A leading / in a pattern means relative to the source root.

--exclude='/cache': exclude only cache directly under the source
--exclude='cache/': exclude cache/ at any depth

Use --dry-run to confirm you are not excluding more than intended.

How do you control bandwidth, resume, and progress?

Conclusion: -P (--partial --progress) gives resume and progress; --bwlimit caps bandwidth. Both are essential for large data, slow links, or transfers during business hours.

Sending large data to a remote host can saturate the link or fail partway and start over. Control it with these options.

# Progress + keep partial files on interruption (resume continues)
$ rsync -avP src/ user@server:/backup/dst/

# Cap bandwidth at 10 MB/s (good for backups during peak hours)
$ rsync -av --bwlimit=10M src/ user@server:/backup/dst/

# Non-standard SSH port
$ rsync -av -e "ssh -p 2222" src/ user@server:/backup/dst/

Option	Effect
`-P`	`--partial` (keep partial files) + `--progress`
`--partial`	Keep partially transferred files and resume next time
`--bwlimit=RATE`	Upper transfer rate (e.g. `10M` = 10 MB/s)
`-e "ssh -p PORT"`	Specify the remote shell (non-standard port, etc.)

-z (compression) costs CPU. On a LAN or with already-compressed data (video, images, archives), dropping -z is often faster. It pays off on slow WAN links.

When should you use checksum comparison?

Conclusion: --checksum (-c) compares file contents instead of size and mtime. Use it when timestamps cannot be trusted (clock skew, post-migration verification). Avoid it for routine syncs - it is slow.

The default "size + mtime" check is fast but can miss changes when timestamps are unreliable. --checksum computes a checksum for every file and compares by content - reliable but slow.

# Strict content-based diff (migration / integrity verification)
$ rsync -avc src/ /backup/dst/

When to use it.

Verify a copy is complete after a filesystem or server migration
Guarantee identical content between source and destination (mtimes may differ)

--checksum reads every file on both sides, so it is very slow on large datasets.

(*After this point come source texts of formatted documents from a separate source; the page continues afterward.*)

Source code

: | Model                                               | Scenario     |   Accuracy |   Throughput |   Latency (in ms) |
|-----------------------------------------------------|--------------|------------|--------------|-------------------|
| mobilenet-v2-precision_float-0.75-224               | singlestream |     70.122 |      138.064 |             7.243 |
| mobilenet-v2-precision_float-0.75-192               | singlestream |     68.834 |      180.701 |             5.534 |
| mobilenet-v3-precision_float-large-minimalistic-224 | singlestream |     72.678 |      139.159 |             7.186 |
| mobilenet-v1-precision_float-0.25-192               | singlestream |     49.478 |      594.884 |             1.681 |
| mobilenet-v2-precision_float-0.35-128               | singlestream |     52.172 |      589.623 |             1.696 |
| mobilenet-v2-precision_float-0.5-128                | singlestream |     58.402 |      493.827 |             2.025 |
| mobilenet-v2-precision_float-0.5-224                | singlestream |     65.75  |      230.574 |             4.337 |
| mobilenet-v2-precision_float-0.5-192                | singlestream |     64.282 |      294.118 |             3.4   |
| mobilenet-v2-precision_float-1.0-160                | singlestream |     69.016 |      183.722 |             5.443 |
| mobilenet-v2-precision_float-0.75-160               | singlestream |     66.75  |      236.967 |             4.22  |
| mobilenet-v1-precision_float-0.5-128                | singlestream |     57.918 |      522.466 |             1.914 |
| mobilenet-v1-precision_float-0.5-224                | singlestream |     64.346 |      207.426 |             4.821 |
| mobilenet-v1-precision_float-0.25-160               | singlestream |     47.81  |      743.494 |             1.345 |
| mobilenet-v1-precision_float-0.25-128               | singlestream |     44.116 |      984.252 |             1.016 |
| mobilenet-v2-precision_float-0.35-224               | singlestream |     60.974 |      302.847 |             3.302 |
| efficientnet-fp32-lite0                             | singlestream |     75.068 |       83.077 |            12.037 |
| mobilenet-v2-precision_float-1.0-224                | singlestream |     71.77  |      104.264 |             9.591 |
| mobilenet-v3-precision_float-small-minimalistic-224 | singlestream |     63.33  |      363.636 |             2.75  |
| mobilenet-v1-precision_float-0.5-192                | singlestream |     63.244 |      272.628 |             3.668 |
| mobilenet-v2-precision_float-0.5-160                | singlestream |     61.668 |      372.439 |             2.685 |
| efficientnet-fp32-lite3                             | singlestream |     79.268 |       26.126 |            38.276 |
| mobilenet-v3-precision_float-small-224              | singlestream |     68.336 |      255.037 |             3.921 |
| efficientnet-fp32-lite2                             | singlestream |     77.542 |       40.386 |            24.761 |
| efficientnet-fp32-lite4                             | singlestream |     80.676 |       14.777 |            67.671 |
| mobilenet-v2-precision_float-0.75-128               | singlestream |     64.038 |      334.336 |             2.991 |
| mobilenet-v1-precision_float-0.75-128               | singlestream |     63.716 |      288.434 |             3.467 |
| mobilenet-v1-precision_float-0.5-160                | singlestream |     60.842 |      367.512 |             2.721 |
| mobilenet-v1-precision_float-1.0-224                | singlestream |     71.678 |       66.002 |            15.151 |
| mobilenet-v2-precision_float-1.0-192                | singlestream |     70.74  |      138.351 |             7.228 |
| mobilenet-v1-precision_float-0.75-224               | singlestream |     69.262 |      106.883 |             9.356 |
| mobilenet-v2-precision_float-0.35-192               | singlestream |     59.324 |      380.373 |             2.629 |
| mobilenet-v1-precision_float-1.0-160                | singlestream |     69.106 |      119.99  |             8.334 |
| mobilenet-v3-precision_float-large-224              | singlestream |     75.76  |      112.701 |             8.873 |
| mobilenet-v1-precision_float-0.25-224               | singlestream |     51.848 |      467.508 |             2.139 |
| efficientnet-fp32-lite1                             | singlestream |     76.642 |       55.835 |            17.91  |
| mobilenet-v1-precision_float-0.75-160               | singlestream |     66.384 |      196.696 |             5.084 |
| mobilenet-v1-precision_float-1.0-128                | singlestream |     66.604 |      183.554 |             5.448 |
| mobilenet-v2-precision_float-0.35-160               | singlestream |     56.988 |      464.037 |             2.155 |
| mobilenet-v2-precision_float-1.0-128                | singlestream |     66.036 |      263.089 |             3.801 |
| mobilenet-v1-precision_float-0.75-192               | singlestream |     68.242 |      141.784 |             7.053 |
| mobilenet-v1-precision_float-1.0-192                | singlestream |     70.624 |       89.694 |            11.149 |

Use the default mtime check for routine sync and add --checksum only for verification.

Checklist to prevent disasters (summary)

Conclusion: Make --dry-run mandatory for any rsync with --delete, and check trailing slashes and empty path variables every time. That alone prevents almost every serious rsync accident.

Pre-run checks (especially with --delete)

[ ] Are source / destination paths correct (no empty-variable expansion)?
[ ] Is the trailing slash intentional (src/ vs src differ)?
[ ] Did you confirm deletions/transfers with --dry-run?
[ ] Is there enough free space at the destination (df -h)? :::

Copy-paste safe templates

# 1. One-way backup (add/update only)
rsync -av src/ /backup/dst/

# 2. Full mirror (dry-run first, always)
rsync -av --delete --dry-run src/ /mirror/dst/
rsync -av --delete           src/ /mirror/dst/

# 3. Generational snapshot (hard-link the previous run)
rsync -av --delete --link-dest=/backup/snapshots/latest \
    src/ /backup/snapshots/$(date +%F)/

# 4. To a remote host (progress + bandwidth cap + non-standard port)
rsync -avP --bwlimit=10M -e "ssh -p 2222" src/ user@server:/backup/dst/